By Aaron Recuenco
After what it describes as a successful election security coverage, the Philippine National Police (PNP) is now training its eyes on the opening of classes next month.
PNP chief Gen. Oscar Albayalde said they will be deploying 120,000 policemen to secure the opening of classes for public and private schools on June 3.
“We will be setting up police assistance desks and we will be deploying 120,000 of our people for this Ligtas Balik-Eskuwela program” said Albayalde.
He said the 120,000 cops will perform various duties which he specified in the memorandum he issued to police regional directors.
It does not include the cleaning of the schools under the “Brigada Eskwela” program of the Department of Education.
Albayalde clarified that this does not mean that they are preventing policemen from joining the annual school clean-up campaign.
“We cannot just enter school premises.
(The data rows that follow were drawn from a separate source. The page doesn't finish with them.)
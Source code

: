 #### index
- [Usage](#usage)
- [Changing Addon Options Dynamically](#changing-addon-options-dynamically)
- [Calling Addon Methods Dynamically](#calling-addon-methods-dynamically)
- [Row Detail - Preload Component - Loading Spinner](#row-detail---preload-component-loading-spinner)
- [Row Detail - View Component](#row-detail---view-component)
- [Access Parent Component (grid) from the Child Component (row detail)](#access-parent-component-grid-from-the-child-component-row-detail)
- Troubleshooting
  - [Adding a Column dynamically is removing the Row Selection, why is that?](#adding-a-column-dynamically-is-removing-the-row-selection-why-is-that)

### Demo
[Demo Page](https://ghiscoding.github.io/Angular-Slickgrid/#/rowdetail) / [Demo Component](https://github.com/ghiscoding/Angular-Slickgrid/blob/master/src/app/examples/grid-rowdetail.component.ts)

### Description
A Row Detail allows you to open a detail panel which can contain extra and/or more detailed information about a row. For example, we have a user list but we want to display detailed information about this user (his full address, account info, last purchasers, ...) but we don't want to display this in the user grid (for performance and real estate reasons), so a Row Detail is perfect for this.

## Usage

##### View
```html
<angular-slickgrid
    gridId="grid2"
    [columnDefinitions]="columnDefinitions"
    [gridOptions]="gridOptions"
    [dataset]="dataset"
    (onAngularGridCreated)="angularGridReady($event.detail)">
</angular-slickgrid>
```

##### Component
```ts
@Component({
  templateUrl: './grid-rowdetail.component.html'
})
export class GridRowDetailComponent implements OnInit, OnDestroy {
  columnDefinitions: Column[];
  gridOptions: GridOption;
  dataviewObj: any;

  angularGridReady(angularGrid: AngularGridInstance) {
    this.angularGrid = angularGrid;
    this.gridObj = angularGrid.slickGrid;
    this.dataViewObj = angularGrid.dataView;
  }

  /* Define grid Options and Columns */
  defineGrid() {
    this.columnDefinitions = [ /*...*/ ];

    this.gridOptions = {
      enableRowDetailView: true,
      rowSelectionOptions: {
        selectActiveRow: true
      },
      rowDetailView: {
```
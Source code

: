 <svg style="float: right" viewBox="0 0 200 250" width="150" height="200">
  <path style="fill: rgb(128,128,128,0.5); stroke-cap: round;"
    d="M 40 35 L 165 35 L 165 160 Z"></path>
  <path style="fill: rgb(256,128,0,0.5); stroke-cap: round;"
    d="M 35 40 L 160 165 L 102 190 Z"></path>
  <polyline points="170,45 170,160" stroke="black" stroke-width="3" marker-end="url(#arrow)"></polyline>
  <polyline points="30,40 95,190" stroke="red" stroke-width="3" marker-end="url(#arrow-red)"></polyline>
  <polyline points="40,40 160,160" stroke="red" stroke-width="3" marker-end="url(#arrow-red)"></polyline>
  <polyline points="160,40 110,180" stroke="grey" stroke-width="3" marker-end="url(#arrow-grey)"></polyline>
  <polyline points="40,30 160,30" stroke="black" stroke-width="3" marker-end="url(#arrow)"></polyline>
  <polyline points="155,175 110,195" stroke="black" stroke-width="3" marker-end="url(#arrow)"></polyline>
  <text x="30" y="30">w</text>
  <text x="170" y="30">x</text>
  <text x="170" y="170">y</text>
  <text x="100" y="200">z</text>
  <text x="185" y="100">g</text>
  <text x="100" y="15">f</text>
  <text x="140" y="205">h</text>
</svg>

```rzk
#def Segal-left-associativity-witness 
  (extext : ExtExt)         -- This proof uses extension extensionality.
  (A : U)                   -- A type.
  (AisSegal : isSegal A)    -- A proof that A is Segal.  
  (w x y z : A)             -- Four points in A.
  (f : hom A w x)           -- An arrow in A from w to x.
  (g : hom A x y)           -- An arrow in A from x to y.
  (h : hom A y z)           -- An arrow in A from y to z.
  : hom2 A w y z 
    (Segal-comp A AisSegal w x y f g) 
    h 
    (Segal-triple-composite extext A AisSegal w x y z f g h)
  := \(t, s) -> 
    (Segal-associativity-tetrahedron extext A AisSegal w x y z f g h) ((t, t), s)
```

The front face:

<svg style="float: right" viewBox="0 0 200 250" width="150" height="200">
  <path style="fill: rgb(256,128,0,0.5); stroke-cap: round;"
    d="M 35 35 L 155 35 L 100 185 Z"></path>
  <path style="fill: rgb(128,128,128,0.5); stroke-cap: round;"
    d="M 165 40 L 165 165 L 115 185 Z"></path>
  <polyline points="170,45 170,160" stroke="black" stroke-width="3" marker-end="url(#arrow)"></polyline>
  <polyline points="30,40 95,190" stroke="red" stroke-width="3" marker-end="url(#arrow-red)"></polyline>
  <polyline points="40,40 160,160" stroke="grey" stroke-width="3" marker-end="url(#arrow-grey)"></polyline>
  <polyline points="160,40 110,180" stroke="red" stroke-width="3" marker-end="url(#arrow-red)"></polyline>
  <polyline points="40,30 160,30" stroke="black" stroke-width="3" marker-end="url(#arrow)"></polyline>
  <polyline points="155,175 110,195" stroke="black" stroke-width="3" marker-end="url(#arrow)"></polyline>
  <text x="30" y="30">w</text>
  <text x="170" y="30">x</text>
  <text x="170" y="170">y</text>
If the Department of Education needs our assistance for their Brigada Eskwela, then they should make the proper request to the PNP offices,” said Albayalde.
Around 29 million students across the country in various grade levels are expected to troop to schools for the simultaneous opening of classes in both public and private learning institutions.
“In our security and operational thrusts, our guidelines for this year’s Ligtas Balik-Eskwela ensures the operational readiness of police units in responding to peace and order concerns including threats from criminal elements that may take advantage of the situation,” said Albayalde.
He said he expects his men to conduct patrols in the vicinity of schools and be on the look-out for drug traffickers, muggers, and violent street gangs that may infiltrate the ranks of students.
He said local police units have already been instructed to coordinate closely with school administrators and officials of the DepEd and Commission on Higher Education to implement safety and security measures in campuses.
“PNP Regional Directors have the discretionary authority to maintain full alert conditions as they deem necessary to effectively implement their respective security and public safety plans,” said Albayalde. (Aaron Recuenco)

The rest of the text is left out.